Um dieses Problem zu vermeiden, hat SAP User Exits zur Verfügung gestellt. User Exits sind fixe Punkte im Programm mit einer definierten Schnittstelle. Sie sind nur dafür da, dass der Anwender an bestimmten Stellen im Programm eigene Funktionen aufrufen kann – beispielsweise also den aktuellen Lagerbestand. Der Platz am User Exit ist jedoch begrenzt. Wenn er schon mit einer Funktion belegt ist, lassen sich weitere nur nachrangig anhängen. Dies ist vor allem bei Add-Ons und Länderanpassungen problematisch. Sie belegen den Platz, der eigentlich für Kundenanpassungen vorgesehen ist.

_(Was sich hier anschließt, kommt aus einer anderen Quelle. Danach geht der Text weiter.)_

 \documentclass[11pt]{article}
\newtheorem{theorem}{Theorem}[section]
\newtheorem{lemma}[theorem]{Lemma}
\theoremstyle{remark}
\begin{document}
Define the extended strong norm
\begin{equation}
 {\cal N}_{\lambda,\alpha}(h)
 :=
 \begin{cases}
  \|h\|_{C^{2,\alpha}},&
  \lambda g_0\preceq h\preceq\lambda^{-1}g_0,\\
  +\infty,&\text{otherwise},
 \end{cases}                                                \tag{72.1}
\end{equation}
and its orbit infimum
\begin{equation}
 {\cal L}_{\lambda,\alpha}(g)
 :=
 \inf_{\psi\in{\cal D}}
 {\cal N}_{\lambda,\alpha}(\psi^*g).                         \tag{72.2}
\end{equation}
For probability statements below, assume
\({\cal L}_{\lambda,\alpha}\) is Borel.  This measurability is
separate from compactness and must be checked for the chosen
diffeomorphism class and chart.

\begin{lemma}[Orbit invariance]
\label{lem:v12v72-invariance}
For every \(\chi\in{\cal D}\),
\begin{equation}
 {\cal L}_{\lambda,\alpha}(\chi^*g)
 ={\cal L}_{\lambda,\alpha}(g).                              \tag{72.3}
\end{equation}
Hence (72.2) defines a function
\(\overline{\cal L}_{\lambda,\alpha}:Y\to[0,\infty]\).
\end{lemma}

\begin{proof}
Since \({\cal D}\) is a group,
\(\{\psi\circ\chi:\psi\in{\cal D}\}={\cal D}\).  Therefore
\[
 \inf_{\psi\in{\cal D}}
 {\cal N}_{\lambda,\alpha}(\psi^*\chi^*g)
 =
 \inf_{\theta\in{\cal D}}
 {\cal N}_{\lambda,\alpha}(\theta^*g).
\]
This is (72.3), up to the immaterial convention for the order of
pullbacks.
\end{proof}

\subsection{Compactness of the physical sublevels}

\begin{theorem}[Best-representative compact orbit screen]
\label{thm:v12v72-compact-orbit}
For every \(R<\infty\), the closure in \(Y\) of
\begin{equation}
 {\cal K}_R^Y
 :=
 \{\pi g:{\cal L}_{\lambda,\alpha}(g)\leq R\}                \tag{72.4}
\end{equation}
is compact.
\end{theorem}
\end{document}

Hier helfen neuerdings die Business Add-Ins (BAdIs). Business Add-Ins sind über ABAP Objects realisiert und bieten die Möglichkeit, mehrfach (also Länderanpassung, IBU, Add-On und Kunde) die gleiche Stelle zu nutzen, ohne sich gegenseitig zu behindern. Partnerlösungen für die mySAP Business Suite enthalten vorwiegend BAdIs.
Die bewährte prozedurale Programmiersprache ABAP hat nach wie vor ihre Berechtigung. ABAP Objects ist jedoch die logische Weiterentwicklung. Denn durch konsequentes Anwenden des objektorientierten Ansatzes lassen sich Programme einfacher warten und erweitern, Teilkomponenten leichter wiederverwenden und die Teilaufgaben großer Programmier-Projekte besser abgrenzen. Das Hauptprinzip der Objektorientierung ist eine ganzheitliche Sichtweise auf die Daten und Funktionen der abzubildenden realen Objekte.

Johannes Öhl

Johannes Öhl

1 comment

  1. Robert

    Einen schönen guten Abend.

    Ich sah Ihre Page und habe ein Problem.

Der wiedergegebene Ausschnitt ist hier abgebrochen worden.